In any case, insofar as there exists some coherent body of insight that can be named "Less Wrong rationality," one of its main problems is that it lacks any really useful methods for separating truth from nonsense when it comes to the output of the contemporary academia and other high-status intellectual institutions. I find this rather puzzling: on the one hand, I see people here who seem seriously interested in forming a more accurate view of the world -- but at the same time, living in a society that has vast powerful, influential, and super-high-status official intellectual institutions that deal with all imaginable topics, they show little or no interest in the question of what systematic biases and perverse incentives might be influencing their output.
Now, the point of your post seems to be that LW is good because its opinion is in line with that of these high-status institutions. (Presumably thanks to the fact that both sides have accurately converged onto the truth.) But then what exactly makes LW useful or worthwhile in any way? Are the elite universities so marginalized and powerless that they need help from a blog run by amateurs to spread the word about their output?
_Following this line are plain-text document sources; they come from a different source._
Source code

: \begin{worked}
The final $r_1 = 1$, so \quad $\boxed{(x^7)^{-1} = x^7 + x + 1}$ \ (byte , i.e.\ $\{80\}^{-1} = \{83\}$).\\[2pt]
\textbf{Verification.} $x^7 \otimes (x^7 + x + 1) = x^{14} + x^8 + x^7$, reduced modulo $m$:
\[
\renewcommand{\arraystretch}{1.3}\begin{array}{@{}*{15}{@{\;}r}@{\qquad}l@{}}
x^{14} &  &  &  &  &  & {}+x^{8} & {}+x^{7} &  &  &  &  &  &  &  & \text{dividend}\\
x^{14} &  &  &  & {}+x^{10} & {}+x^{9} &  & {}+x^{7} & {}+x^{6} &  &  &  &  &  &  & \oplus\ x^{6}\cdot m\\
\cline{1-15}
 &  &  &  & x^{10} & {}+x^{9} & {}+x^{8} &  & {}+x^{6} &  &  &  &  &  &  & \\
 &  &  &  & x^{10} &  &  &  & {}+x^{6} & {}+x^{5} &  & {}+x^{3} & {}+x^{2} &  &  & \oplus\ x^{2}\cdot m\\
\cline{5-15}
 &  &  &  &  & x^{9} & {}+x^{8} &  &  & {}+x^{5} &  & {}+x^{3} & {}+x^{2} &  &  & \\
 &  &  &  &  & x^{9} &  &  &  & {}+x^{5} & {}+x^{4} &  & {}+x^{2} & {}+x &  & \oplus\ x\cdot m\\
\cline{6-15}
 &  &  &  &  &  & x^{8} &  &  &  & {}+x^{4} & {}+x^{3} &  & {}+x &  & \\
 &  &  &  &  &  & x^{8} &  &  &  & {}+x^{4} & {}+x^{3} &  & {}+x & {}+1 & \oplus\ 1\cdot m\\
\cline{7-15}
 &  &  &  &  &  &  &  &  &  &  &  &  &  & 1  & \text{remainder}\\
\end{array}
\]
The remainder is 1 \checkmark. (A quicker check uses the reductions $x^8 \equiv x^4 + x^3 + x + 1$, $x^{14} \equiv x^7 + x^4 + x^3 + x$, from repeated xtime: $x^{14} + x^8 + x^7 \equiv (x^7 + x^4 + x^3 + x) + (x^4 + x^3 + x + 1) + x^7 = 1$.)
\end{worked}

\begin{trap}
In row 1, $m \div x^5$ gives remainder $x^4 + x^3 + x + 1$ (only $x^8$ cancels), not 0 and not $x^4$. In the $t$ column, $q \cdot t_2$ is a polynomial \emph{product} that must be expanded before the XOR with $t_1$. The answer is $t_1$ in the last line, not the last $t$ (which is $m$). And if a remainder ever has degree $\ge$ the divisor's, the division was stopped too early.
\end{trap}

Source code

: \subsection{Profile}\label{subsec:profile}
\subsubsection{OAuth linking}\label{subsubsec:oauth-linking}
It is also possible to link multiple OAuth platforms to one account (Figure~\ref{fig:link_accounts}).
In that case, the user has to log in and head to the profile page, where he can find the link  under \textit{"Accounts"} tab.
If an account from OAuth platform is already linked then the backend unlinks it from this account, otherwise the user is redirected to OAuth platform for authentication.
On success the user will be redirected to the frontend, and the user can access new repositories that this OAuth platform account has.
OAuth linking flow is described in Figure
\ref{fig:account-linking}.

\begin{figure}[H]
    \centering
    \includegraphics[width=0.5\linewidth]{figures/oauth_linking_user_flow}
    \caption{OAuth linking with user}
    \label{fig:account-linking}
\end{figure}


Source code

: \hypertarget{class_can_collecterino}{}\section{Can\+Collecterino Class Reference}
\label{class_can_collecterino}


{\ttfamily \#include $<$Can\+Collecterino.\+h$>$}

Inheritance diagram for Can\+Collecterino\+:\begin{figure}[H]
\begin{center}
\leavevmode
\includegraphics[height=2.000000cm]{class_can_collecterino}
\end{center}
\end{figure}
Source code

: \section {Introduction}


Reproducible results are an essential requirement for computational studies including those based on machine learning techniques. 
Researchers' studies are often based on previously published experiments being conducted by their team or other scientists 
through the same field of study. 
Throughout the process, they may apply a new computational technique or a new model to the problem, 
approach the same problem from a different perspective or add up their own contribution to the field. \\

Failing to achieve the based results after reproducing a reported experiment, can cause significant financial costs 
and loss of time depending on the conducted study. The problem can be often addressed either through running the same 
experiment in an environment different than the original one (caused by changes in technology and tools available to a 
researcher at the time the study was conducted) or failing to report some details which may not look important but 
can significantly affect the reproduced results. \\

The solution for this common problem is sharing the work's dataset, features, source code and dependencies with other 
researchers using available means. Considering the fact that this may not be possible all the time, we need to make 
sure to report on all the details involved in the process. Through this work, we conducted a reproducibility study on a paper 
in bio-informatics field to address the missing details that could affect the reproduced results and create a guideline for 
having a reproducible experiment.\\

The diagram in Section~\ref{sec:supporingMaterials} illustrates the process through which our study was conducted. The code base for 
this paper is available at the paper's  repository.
It really seems to me that if a forum like LW is to have any point at all, it can only be in identifying correct contrarian positions. Otherwise you might as well just cut out the middleman and look at the mainstream academic output directly.
I don't get that impression. The problems of biases and perverse incentives pervading academia seem to be common knowledge around here. We might not have systematically reliable methods for judging the credibility of any given academic publication but that doesn't imply total ignorance (merely a lack of rationalist superpowers).
That question sounds weird next to the preceding paragraph. Those perverse incentives mentioned earlier aren't exactly incentives to spread well-established scientific knowledge outside academic circles. The universities need help, not due to lack of power and status but due to lack of effort.
This is common knowledge in the abstract, i.e., as long as one avoids applying this knowledge to adjust one's estimate of any particular "official position".
Here is a counterexample from last Thursday. Here is a related one from last month. Both of these threads deal with reasons why a particular scientifically endorsed position may be wrong and how one might find out if they're right.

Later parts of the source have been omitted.